_What is needed_: Each line in the entries below that holds the string "frame" must be copied.
-*-
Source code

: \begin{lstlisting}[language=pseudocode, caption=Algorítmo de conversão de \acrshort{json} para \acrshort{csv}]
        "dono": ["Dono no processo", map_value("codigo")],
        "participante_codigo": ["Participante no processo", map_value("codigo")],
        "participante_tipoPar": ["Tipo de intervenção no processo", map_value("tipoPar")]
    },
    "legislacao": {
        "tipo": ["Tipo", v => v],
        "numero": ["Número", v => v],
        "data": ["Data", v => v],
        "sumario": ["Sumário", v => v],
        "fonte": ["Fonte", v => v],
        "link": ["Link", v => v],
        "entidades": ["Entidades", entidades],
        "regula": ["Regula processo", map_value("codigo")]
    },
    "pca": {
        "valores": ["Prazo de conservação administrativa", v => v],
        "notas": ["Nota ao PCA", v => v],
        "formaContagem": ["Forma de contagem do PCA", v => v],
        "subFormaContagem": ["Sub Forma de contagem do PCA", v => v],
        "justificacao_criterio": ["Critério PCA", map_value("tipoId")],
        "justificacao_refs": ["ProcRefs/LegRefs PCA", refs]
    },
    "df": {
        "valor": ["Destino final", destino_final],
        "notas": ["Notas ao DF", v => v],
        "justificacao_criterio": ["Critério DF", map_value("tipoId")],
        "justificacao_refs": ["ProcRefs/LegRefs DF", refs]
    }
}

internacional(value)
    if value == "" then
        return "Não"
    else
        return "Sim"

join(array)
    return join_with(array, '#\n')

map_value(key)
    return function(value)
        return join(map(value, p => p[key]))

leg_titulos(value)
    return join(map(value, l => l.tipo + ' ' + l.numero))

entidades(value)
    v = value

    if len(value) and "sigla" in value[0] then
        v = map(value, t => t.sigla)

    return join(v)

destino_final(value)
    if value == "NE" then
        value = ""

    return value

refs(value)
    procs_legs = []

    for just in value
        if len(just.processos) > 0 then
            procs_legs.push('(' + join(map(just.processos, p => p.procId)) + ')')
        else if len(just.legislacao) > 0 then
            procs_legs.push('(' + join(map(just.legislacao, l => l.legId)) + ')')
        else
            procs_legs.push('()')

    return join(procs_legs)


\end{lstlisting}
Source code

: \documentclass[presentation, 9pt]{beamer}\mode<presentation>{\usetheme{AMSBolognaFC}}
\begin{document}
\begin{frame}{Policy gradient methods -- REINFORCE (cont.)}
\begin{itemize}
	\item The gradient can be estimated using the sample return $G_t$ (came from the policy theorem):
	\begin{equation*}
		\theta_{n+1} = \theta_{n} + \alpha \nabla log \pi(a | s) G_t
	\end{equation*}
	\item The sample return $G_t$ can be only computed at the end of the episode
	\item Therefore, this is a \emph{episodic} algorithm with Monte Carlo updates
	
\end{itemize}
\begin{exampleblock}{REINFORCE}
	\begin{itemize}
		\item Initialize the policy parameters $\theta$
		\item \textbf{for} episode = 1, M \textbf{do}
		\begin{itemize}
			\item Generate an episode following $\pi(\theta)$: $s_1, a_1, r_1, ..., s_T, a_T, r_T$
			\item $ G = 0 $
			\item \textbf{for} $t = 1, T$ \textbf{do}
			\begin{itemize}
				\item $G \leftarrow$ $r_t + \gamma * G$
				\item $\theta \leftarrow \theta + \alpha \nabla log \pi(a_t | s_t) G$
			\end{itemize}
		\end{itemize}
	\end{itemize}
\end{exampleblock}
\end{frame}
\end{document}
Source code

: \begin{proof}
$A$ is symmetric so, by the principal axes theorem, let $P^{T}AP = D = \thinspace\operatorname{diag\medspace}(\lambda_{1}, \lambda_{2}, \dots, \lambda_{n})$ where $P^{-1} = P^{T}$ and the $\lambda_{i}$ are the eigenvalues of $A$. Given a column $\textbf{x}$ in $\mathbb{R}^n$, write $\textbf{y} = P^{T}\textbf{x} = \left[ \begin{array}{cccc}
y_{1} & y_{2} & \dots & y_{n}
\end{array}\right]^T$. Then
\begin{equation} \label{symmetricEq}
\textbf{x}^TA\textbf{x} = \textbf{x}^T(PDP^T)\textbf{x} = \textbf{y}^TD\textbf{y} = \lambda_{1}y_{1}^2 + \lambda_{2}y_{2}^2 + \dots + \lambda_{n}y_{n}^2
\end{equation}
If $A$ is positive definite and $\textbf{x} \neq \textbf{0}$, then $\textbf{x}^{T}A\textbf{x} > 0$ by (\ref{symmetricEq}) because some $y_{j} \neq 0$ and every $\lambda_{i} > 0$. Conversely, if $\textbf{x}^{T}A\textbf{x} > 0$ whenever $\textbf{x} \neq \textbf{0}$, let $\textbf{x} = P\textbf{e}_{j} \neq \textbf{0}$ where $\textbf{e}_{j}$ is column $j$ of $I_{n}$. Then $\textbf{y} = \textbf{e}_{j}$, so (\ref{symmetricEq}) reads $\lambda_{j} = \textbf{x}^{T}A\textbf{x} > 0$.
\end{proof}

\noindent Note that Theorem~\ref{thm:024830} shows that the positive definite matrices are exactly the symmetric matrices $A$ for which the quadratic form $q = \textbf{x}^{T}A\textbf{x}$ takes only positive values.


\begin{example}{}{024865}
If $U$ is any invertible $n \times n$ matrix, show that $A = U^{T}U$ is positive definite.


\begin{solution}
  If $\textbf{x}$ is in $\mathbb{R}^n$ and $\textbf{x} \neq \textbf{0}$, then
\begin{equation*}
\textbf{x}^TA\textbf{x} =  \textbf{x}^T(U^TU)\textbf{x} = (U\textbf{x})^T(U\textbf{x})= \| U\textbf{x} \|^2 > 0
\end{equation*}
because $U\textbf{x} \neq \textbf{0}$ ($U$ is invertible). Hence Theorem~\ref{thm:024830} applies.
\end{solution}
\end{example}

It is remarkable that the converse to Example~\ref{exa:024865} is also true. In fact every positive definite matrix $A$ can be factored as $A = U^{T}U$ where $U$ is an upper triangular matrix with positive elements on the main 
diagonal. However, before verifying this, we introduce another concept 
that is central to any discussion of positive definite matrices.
-*-
_Result for this task_:
\begin{frame}{Policy gradient methods -- REINFORCE (cont.)}
\end{frame}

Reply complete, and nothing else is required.